Protect your business against spoofing and phishing and help prevent the email messages you send from being marked as spam
Tips
November 16, 2022

According to the FBI’s 2020 Internet Crime Report, phishing was the most common cyber crime in 2020 with over 240,000 victims leading to a loss of over $50M. And the number of victims has more than doubled since 2019 and is almost ten times higher than in 2018.

What is spoofing, phishing?

Spoofing

Spoofing involves a cybercriminal masquerading as a trusted entity or device to get you to do something beneficial to the hacker and detrimental to you. Any time an online scammer disguises their identity as something else, it’s spoofing.

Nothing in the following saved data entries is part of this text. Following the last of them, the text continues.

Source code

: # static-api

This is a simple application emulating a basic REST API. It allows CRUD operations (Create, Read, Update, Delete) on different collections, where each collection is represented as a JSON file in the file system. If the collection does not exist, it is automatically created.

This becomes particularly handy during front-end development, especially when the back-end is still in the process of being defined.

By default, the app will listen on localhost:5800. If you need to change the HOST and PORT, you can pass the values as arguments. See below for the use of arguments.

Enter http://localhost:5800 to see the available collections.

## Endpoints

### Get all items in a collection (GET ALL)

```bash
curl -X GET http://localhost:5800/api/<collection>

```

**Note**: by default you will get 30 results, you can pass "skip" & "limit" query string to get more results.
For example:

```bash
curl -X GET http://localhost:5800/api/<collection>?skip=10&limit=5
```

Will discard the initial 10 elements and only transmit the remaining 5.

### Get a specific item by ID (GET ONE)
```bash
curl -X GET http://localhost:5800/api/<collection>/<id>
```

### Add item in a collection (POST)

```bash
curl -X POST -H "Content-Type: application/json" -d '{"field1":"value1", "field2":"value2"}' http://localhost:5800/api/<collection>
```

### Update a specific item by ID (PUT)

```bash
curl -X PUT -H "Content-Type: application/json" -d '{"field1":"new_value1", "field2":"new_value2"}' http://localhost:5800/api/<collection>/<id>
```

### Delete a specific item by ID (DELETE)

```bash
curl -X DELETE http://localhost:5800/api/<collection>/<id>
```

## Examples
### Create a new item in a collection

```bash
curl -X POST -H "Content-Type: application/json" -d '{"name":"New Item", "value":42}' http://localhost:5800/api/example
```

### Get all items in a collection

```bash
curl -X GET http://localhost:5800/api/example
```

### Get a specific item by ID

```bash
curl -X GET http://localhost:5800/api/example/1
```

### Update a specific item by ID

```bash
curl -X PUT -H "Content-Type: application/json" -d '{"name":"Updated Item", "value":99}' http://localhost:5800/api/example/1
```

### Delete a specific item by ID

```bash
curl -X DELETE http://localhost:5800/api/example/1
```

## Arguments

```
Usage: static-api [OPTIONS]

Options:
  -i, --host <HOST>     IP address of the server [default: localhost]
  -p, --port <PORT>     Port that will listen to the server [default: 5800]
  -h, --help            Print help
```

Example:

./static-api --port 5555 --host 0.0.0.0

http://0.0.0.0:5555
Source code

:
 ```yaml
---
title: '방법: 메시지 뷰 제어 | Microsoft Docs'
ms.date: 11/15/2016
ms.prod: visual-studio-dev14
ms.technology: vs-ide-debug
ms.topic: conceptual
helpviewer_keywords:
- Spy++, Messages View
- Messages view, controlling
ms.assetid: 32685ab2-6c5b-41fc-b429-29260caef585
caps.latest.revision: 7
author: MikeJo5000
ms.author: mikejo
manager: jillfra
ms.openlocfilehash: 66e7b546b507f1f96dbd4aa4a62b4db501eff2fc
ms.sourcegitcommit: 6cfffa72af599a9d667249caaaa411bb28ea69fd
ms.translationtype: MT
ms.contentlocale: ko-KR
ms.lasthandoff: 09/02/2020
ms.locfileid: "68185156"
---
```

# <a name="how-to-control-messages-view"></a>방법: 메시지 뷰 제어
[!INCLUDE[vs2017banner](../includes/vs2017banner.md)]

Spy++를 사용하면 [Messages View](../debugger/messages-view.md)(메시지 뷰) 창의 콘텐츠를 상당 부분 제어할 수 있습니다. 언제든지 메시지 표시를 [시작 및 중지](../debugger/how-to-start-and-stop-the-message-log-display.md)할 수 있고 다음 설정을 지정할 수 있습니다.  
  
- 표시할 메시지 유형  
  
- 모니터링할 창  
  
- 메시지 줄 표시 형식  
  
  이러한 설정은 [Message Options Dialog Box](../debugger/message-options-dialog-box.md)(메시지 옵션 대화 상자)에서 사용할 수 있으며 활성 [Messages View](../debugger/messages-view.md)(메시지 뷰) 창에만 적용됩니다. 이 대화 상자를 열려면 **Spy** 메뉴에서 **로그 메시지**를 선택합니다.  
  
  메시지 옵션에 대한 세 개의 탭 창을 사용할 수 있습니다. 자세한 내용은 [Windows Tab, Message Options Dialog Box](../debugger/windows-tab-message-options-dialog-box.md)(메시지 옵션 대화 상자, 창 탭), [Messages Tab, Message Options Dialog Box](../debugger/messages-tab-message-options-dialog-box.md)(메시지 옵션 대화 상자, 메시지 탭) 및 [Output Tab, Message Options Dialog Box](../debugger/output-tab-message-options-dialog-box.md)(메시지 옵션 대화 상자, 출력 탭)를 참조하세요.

Spoofing can apply to a range of communication channels and can involve different levels of technical complexity. Spoofing attacks usually involve an element of social engineering, where scammers psychologically manipulate their victims by playing on human vulnerabilities such as fear, greed, or lack of technical knowledge.

Phishing

Phishing is the most common type of social engineering, which is a general term describing attempts to manipulate or trick computer users. Phishing is a type of cybersecurity attack where an attacker sends a fraudulent (e.g., spoofed, fake, or otherwise deceptive) message designed to trick a person into revealing sensitive information to the attacker or to deploy malicious software on the victim's infrastructure like ransomware. Phishing attacks have become increasingly sophisticated and often transparently mirror the site being targeted, allowing the attacker to observe everything while the victim is navigating the site, and transverse any additional security boundaries with the victim.

How do I keep my emails out of the spam folder?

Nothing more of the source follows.